[Records from a collection]

.....

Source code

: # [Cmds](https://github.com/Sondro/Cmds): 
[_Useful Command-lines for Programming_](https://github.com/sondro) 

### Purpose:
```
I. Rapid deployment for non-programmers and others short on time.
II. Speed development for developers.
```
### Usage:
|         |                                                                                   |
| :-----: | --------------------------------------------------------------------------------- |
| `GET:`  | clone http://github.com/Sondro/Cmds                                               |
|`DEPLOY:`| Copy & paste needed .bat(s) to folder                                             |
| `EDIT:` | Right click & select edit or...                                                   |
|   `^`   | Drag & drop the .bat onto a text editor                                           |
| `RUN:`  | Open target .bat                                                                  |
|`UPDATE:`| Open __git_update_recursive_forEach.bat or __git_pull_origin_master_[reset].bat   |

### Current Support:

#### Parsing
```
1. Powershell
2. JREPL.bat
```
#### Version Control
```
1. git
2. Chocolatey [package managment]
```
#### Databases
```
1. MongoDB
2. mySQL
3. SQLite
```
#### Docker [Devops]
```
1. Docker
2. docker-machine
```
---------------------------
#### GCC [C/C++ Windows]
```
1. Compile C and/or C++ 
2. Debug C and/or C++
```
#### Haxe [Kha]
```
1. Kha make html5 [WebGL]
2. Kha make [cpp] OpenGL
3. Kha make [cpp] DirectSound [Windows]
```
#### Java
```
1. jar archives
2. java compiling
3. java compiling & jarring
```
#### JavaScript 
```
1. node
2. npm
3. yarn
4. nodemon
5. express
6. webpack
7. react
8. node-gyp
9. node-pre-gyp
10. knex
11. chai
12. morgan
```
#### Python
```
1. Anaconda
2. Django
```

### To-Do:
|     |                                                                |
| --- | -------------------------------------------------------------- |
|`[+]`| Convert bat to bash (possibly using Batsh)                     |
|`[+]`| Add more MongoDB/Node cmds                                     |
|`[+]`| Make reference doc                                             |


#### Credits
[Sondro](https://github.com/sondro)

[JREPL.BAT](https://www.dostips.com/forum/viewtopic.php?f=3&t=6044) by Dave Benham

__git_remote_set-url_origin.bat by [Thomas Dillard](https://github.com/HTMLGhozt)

.....

Task prompt → Every line that contains the string "MongoDB" should be returned from the data.

Response →
1. MongoDB
|`[+]`| Add more MongoDB/Node cmds                                     |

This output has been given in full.